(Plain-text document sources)
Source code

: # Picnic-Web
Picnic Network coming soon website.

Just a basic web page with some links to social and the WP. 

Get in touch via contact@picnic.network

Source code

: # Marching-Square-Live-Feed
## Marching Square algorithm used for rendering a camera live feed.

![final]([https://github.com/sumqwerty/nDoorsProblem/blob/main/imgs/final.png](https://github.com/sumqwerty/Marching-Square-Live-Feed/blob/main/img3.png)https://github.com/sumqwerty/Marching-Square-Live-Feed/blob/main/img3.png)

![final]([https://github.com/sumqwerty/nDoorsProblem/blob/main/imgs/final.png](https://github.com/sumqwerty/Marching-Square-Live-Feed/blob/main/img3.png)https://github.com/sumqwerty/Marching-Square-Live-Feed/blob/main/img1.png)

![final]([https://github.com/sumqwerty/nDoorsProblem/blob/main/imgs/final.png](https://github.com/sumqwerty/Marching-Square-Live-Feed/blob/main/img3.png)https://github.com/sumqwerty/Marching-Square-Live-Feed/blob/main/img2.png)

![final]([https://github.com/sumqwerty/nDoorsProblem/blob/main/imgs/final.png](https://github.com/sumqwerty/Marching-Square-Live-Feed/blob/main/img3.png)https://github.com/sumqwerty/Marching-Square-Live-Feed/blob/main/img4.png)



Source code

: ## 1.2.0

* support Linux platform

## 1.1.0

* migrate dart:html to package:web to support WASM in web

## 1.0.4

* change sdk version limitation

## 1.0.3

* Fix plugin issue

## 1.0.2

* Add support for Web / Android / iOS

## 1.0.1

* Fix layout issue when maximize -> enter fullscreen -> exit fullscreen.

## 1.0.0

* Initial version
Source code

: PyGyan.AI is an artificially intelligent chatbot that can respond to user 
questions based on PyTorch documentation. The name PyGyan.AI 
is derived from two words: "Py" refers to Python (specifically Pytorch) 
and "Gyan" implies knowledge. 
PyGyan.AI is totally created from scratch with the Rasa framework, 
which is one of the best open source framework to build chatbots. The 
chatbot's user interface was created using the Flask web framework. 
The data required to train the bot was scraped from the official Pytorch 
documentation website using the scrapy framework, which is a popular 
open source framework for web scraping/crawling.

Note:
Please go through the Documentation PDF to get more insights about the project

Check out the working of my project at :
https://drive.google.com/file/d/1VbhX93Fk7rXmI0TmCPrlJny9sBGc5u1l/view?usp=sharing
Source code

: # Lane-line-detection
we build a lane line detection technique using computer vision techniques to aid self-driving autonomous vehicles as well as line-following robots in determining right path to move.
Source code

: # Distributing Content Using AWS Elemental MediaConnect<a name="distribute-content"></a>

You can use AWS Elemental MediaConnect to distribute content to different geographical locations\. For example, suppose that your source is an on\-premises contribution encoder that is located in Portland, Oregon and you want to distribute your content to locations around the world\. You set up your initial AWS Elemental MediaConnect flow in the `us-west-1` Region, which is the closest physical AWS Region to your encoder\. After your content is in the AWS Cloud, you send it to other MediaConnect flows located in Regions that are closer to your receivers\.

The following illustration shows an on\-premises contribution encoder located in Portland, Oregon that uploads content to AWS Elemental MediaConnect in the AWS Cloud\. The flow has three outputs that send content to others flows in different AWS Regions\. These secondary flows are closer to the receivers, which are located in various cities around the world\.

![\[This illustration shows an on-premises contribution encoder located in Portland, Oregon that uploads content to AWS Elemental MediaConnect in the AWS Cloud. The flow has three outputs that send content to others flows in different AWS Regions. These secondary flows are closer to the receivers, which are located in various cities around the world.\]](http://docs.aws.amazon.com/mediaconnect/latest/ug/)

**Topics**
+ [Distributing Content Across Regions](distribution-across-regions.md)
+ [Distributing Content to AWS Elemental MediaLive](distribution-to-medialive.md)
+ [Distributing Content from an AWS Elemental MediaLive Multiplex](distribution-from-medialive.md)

*TASK*.
Repeat, without change, each line of the data above from the one that contains "AWS Elemental MediaLive](distribution-to-medialive.md)" through the final line, counting both.

*WRITTEN RESPONSE*.
+ [Distributing Content to AWS Elemental MediaLive](distribution-to-medialive.md)
+ [Distributing Content from an AWS Elemental MediaLive Multiplex](distribution-from-medialive.md)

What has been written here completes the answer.